UK Inflation Rate Drops to 30-Month Low, Missing Forecasts for 3.1%

The inflation rate in the UK decreased to its lowest level since September 2021, falling to 3.2% in March from 3.4% in February, as reported by the Office for National Statistics (ONS). This decline, although marked, did not meet the City’s expectations of a more significant drop to 3.1%, raising concerns about the persistently high inflation levels.

The inflation rate peaked at 11.1% in October 2022 following the global increase in energy prices due to the Russian invasion of Ukraine. This spike had detrimental effects on worldwide economic growth, leading the UK into a recession in the latter part of the year. To combat inflation, the Bank of England had raised interest rates to 5.25%, where they have remained unchanged since August after 14 consecutive hikes.

Food inflation also saw a decrease from 5% to 4%, reaching the lowest level since November 2021. This marks the 12th consecutive month of easing from a high of 19.2% in March 2023, which was the highest annual rate in almost fifty years. Despite the steady decline in inflation due to a decrease in energy costs, it has not yet fallen below the Bank of England’s target rate of 2%.

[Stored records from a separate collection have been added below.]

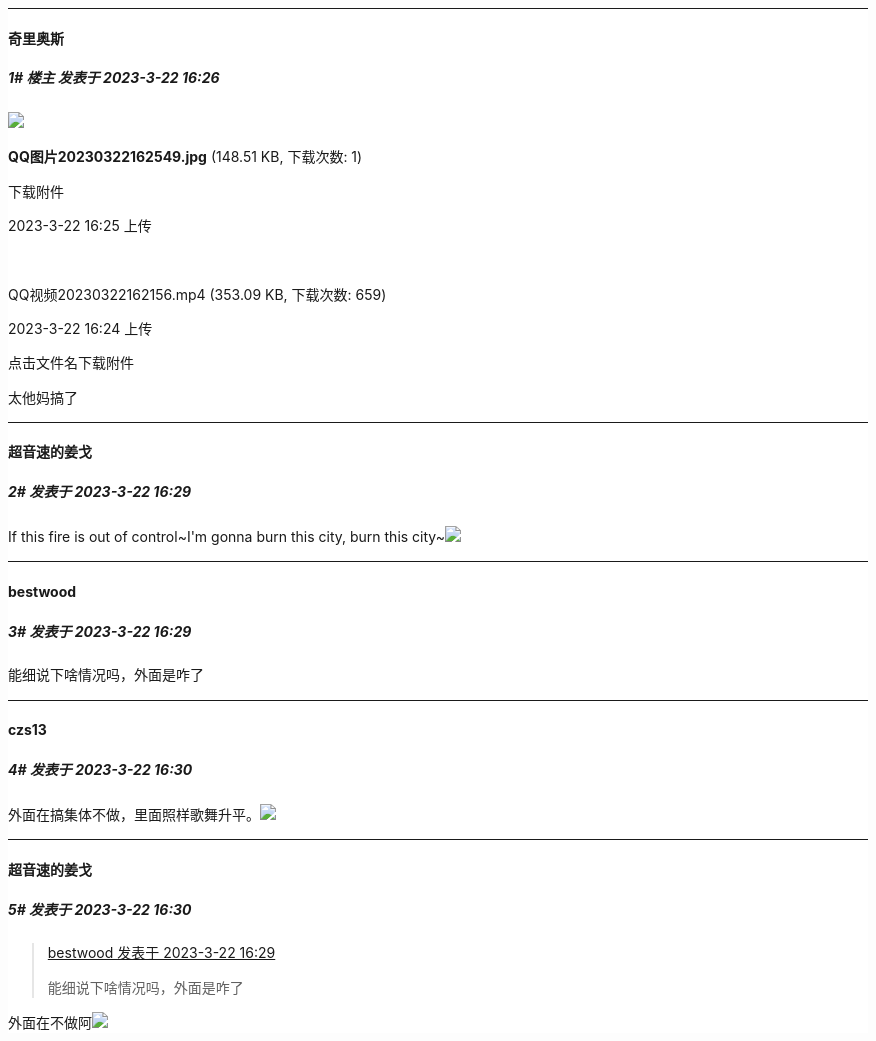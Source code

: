 
*****

####  奇里奥斯  
##### 1#       楼主       发表于 2023-3-22 16:26

<img src="https://img.saraba1st.com/forum/202303/22/162555y8l8b3v06tm2f68n.jpg" referrerpolicy="no-referrer">

<strong>QQ图片20230322162549.jpg</strong> (148.51 KB, 下载次数: 1)

下载附件

2023-3-22 16:25 上传

<img alt="" border="0" class="vm" src="https://static.saraba1st.com/image/filetype/unknown.gif" referrerpolicy="no-referrer">

QQ视频20230322162156.mp4
(353.09 KB, 下载次数: 659)

2023-3-22 16:24 上传

点击文件名下载附件

太他妈搞了

*****

####  超音速的姜戈  
##### 2#       发表于 2023-3-22 16:29

If this fire is out of control~I'm gonna burn this city, burn this city~<img src="https://static.saraba1st.com/image/smiley/face2017/067.png" referrerpolicy="no-referrer">

*****

####  bestwood  
##### 3#       发表于 2023-3-22 16:29

能细说下啥情况吗，外面是咋了

*****

####  czs13  
##### 4#       发表于 2023-3-22 16:30

外面在搞集体不做，里面照样歌舞升平。<img src="https://static.saraba1st.com/image/smiley/face2017/053.png" referrerpolicy="no-referrer">

*****

####  超音速的姜戈  
##### 5#       发表于 2023-3-22 16:30

<blockquote><a href="httphttps://bbs.saraba1st.com/2b/forum.php?mod=redirect&amp;goto=findpost&amp;pid=60182453&amp;ptid=2125338" target="_blank">bestwood 发表于 2023-3-22 16:29</a>

能细说下啥情况吗，外面是咋了</blockquote>
外面在不做阿<img src="https://static.saraba1st.com/image/smiley/face2017/067.png" referrerpolicy="no-referrer">
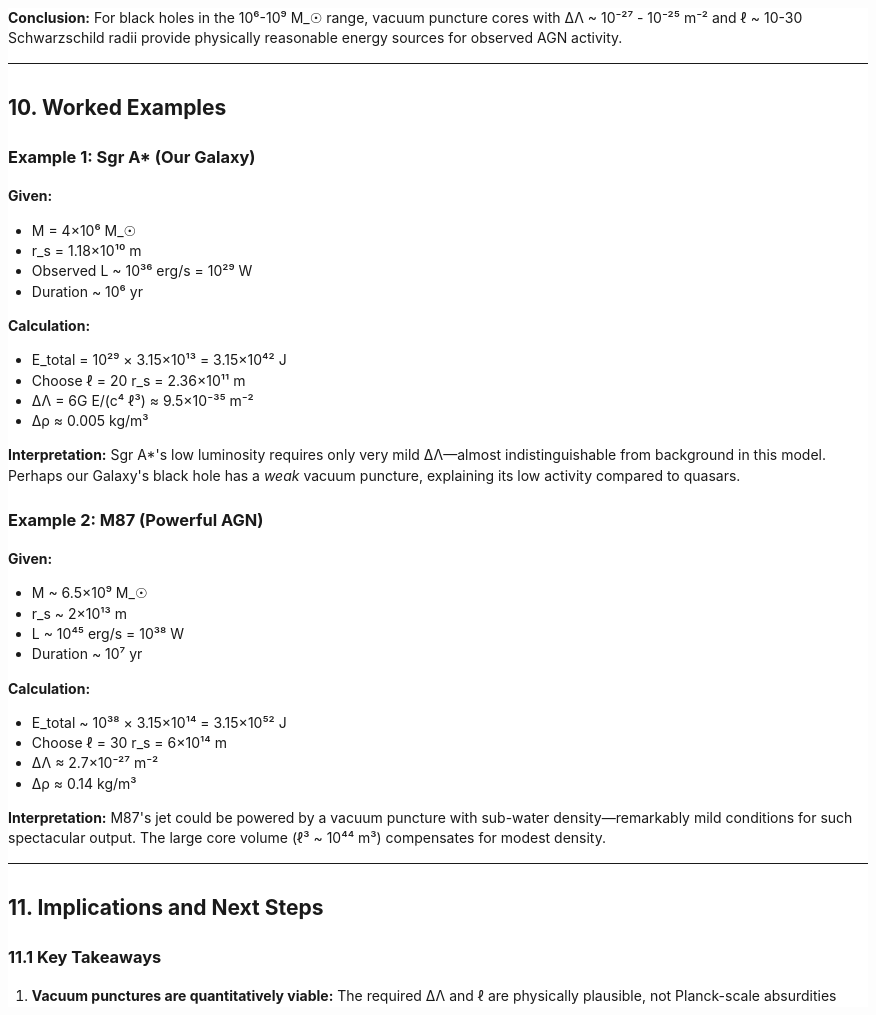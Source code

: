 **Conclusion:** For black holes in the 10⁶-10⁹ M_☉ range, vacuum puncture cores with ΔΛ ~ 10⁻²⁷ - 10⁻²⁵ m⁻² and ℓ ~ 10-30 Schwarzschild radii provide physically reasonable energy sources for observed AGN activity.

---

## 10. Worked Examples

### Example 1: Sgr A* (Our Galaxy)

**Given:**
- M = 4×10⁶ M_☉
- r_s = 1.18×10¹⁰ m
- Observed L ~ 10³⁶ erg/s = 10²⁹ W
- Duration ~ 10⁶ yr

**Calculation:**
- E_total = 10²⁹ × 3.15×10¹³ = 3.15×10⁴² J
- Choose ℓ = 20 r_s = 2.36×10¹¹ m
- ΔΛ = 6G E/(c⁴ ℓ³) ≈ 9.5×10⁻³⁵ m⁻²
- Δρ ≈ 0.005 kg/m³

**Interpretation:** Sgr A*'s low luminosity requires only very mild ΔΛ—almost indistinguishable from background in this model. Perhaps our Galaxy's black hole has a *weak* vacuum puncture, explaining its low activity compared to quasars.

### Example 2: M87 (Powerful AGN)

**Given:**
- M ~ 6.5×10⁹ M_☉
- r_s ~ 2×10¹³ m
- L ~ 10⁴⁵ erg/s = 10³⁸ W
- Duration ~ 10⁷ yr

**Calculation:**
- E_total ~ 10³⁸ × 3.15×10¹⁴ = 3.15×10⁵² J
- Choose ℓ = 30 r_s = 6×10¹⁴ m
- ΔΛ ≈ 2.7×10⁻²⁷ m⁻²
- Δρ ≈ 0.14 kg/m³

**Interpretation:** M87's jet could be powered by a vacuum puncture with sub-water density—remarkably mild conditions for such spectacular output. The large core volume (ℓ³ ~ 10⁴⁴ m³) compensates for modest density.

---

## 11. Implications and Next Steps

### 11.1 Key Takeaways

1. **Vacuum punctures are quantitatively viable:** The required ΔΛ and ℓ are physically plausible, not Planck-scale absurdities
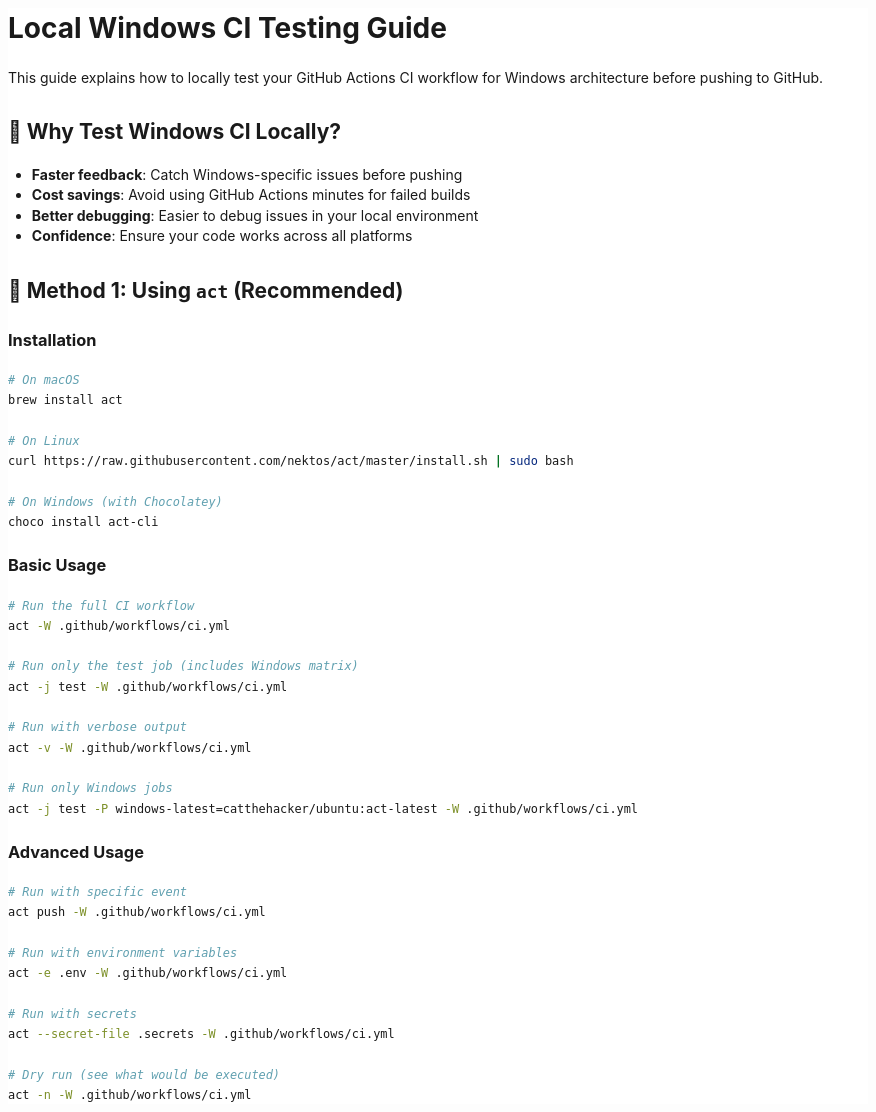 # Local Windows CI Testing Guide

This guide explains how to locally test your GitHub Actions CI workflow for Windows architecture before pushing to GitHub.

## 🎯 **Why Test Windows CI Locally?**

- **Faster feedback**: Catch Windows-specific issues before pushing
- **Cost savings**: Avoid using GitHub Actions minutes for failed builds
- **Better debugging**: Easier to debug issues in your local environment
- **Confidence**: Ensure your code works across all platforms

## 🚀 **Method 1: Using `act` (Recommended)**

### Installation

```bash
# On macOS
brew install act

# On Linux
curl https://raw.githubusercontent.com/nektos/act/master/install.sh | sudo bash

# On Windows (with Chocolatey)
choco install act-cli
```

### Basic Usage

```bash
# Run the full CI workflow
act -W .github/workflows/ci.yml

# Run only the test job (includes Windows matrix)
act -j test -W .github/workflows/ci.yml

# Run with verbose output
act -v -W .github/workflows/ci.yml

# Run only Windows jobs
act -j test -P windows-latest=catthehacker/ubuntu:act-latest -W .github/workflows/ci.yml
```

### Advanced Usage

```bash
# Run with specific event
act push -W .github/workflows/ci.yml

# Run with environment variables
act -e .env -W .github/workflows/ci.yml

# Run with secrets
act --secret-file .secrets -W .github/workflows/ci.yml

# Dry run (see what would be executed)
act -n -W .github/workflows/ci.yml
```
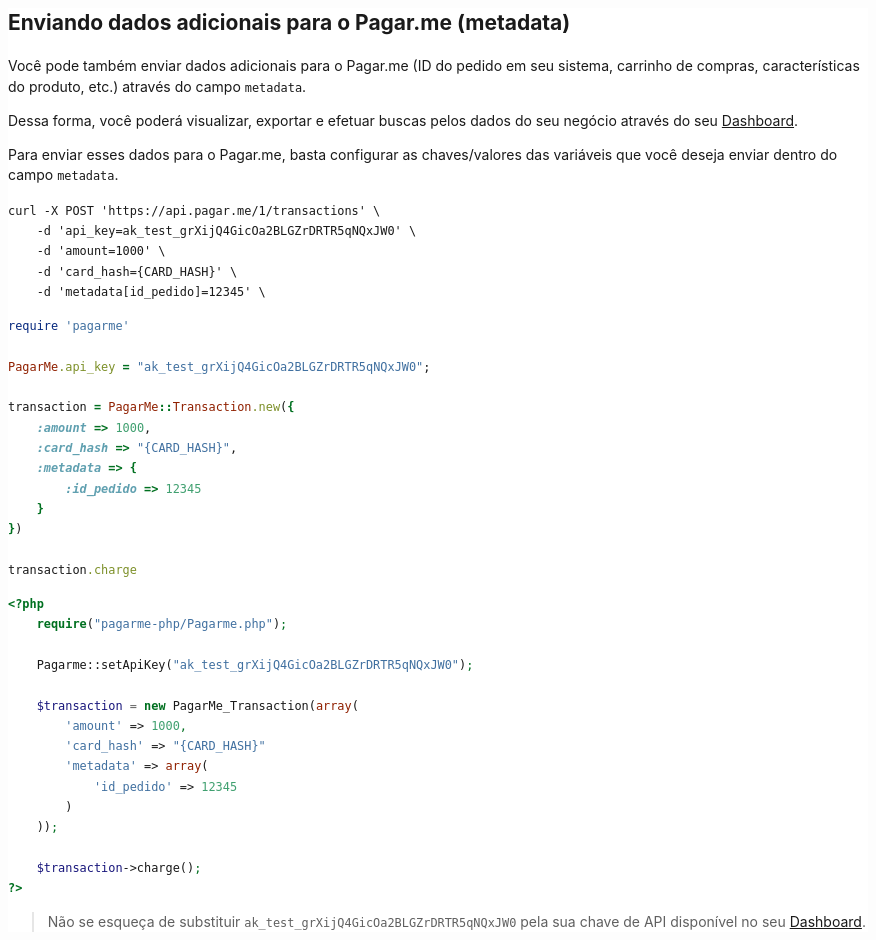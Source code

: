 
## Enviando dados adicionais para o Pagar.me (metadata)

Você pode também enviar dados adicionais para o Pagar.me (ID do pedido em seu
sistema, carrinho de compras, características do produto, etc.) através do
campo `metadata`.

Dessa forma, você poderá visualizar, exportar e efetuar buscas pelos dados do
seu negócio através do seu [Dashboard](https://dashboard.pagar.me).

Para enviar esses dados para o Pagar.me, basta configurar as chaves/valores das
variáveis que você deseja enviar dentro do campo `metadata`.

```shell
curl -X POST 'https://api.pagar.me/1/transactions' \
    -d 'api_key=ak_test_grXijQ4GicOa2BLGZrDRTR5qNQxJW0' \
    -d 'amount=1000' \
    -d 'card_hash={CARD_HASH}' \
	-d 'metadata[id_pedido]=12345' \
```

```ruby
require 'pagarme'

PagarMe.api_key = "ak_test_grXijQ4GicOa2BLGZrDRTR5qNQxJW0";

transaction = PagarMe::Transaction.new({
	:amount => 1000,
    :card_hash => "{CARD_HASH}",
	:metadata => {
		:id_pedido => 12345
	}
})

transaction.charge
```

```php
<?php
	require("pagarme-php/Pagarme.php");

	Pagarme::setApiKey("ak_test_grXijQ4GicOa2BLGZrDRTR5qNQxJW0");

	$transaction = new PagarMe_Transaction(array(
		'amount' => 1000,
		'card_hash' => "{CARD_HASH}"
		'metadata' => array(
			'id_pedido' => 12345
		)
	));

	$transaction->charge();
?>
```
> Não se esqueça de substituir `ak_test_grXijQ4GicOa2BLGZrDRTR5qNQxJW0` pela
> sua chave de API disponível no seu [Dashboard](https://dashboard.pagar.me/).
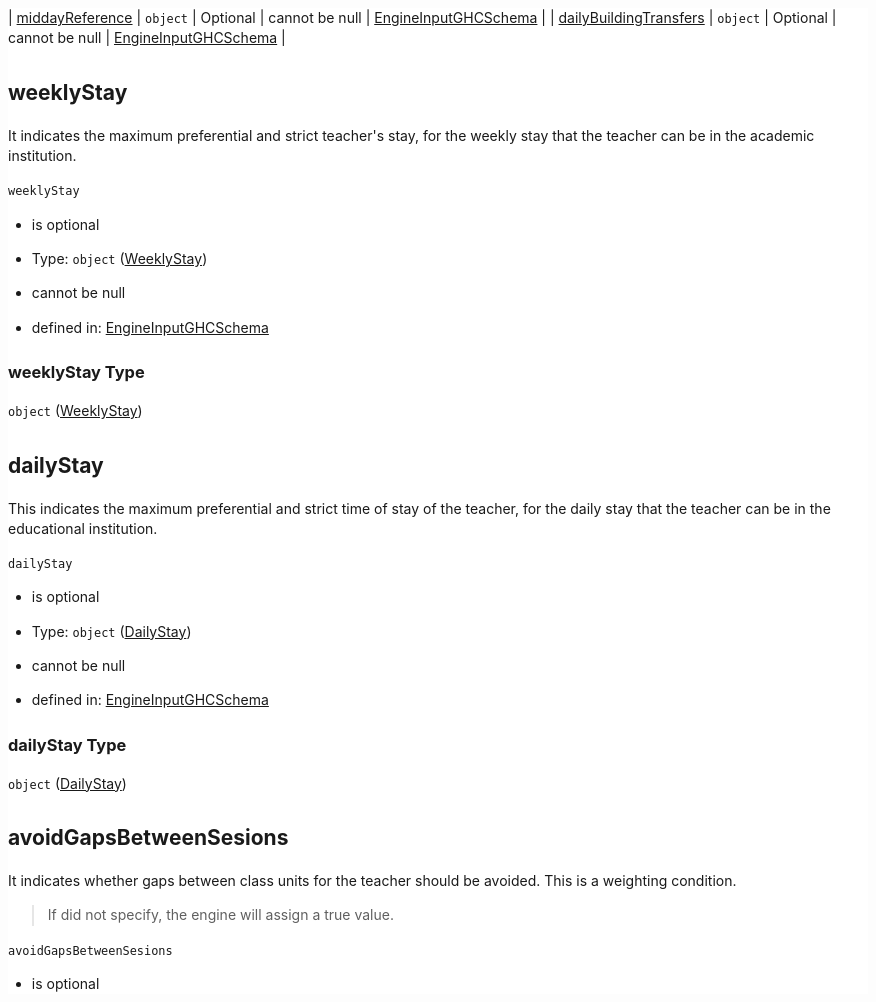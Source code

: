 | [middayReference](#middayreference)                 | `object`  | Optional | cannot be null | [EngineInputGHCSchema](enginespecification-definitions-middayreference.md "https://github.com/penalara/jsonGhcSchemas/blob/main/schemas/engine/engineSpecification.schema.json#/properties/teachers/items/properties/generalSettings/properties/middayReference")                                                                       |
| [dailyBuildingTransfers](#dailybuildingtransfers)   | `object`  | Optional | cannot be null | [EngineInputGHCSchema](enginespecification-definitions-dailybuildingtransfers.md "https://github.com/penalara/jsonGhcSchemas/blob/main/schemas/engine/engineSpecification.schema.json#/properties/teachers/items/properties/generalSettings/properties/dailyBuildingTransfers")                                                         |

## weeklyStay

It indicates the maximum preferential and strict teacher's stay, for the weekly stay that the teacher can be in the academic institution.

`weeklyStay`

*   is optional

*   Type: `object` ([WeeklyStay](enginespecification-definitions-weeklystay.md))

*   cannot be null

*   defined in: [EngineInputGHCSchema](enginespecification-definitions-weeklystay.md "https://github.com/penalara/jsonGhcSchemas/blob/main/schemas/engine/engineSpecification.schema.json#/properties/teachers/items/properties/generalSettings/properties/weeklyStay")

### weeklyStay Type

`object` ([WeeklyStay](enginespecification-definitions-weeklystay.md))

## dailyStay

This indicates the maximum preferential and strict time of stay of the teacher, for the daily stay that the teacher can be in the educational institution.

`dailyStay`

*   is optional

*   Type: `object` ([DailyStay](enginespecification-definitions-dailystay.md))

*   cannot be null

*   defined in: [EngineInputGHCSchema](enginespecification-definitions-dailystay.md "https://github.com/penalara/jsonGhcSchemas/blob/main/schemas/engine/engineSpecification.schema.json#/properties/teachers/items/properties/generalSettings/properties/dailyStay")

### dailyStay Type

`object` ([DailyStay](enginespecification-definitions-dailystay.md))

## avoidGapsBetweenSesions

It indicates whether gaps between class units for the teacher should be avoided. This is a weighting condition.

> If did not specify, the engine will assign a true value.

`avoidGapsBetweenSesions`

*   is optional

The upcoming April figures, to be disclosed by the ONS in a month, are anticipated to reflect a further decrease in inflation following a significant £238 annual drop in the energy price cap this month. Core inflation, which excludes volatile components such as food and energy and is closely monitored by the Bank’s Monetary Policy Committee (MPC), decreased from 4.5% to 4.2%.

However, inflation within the services sector only saw a modest decline from 6.1% to 6%, which was lower than the market’s expectations.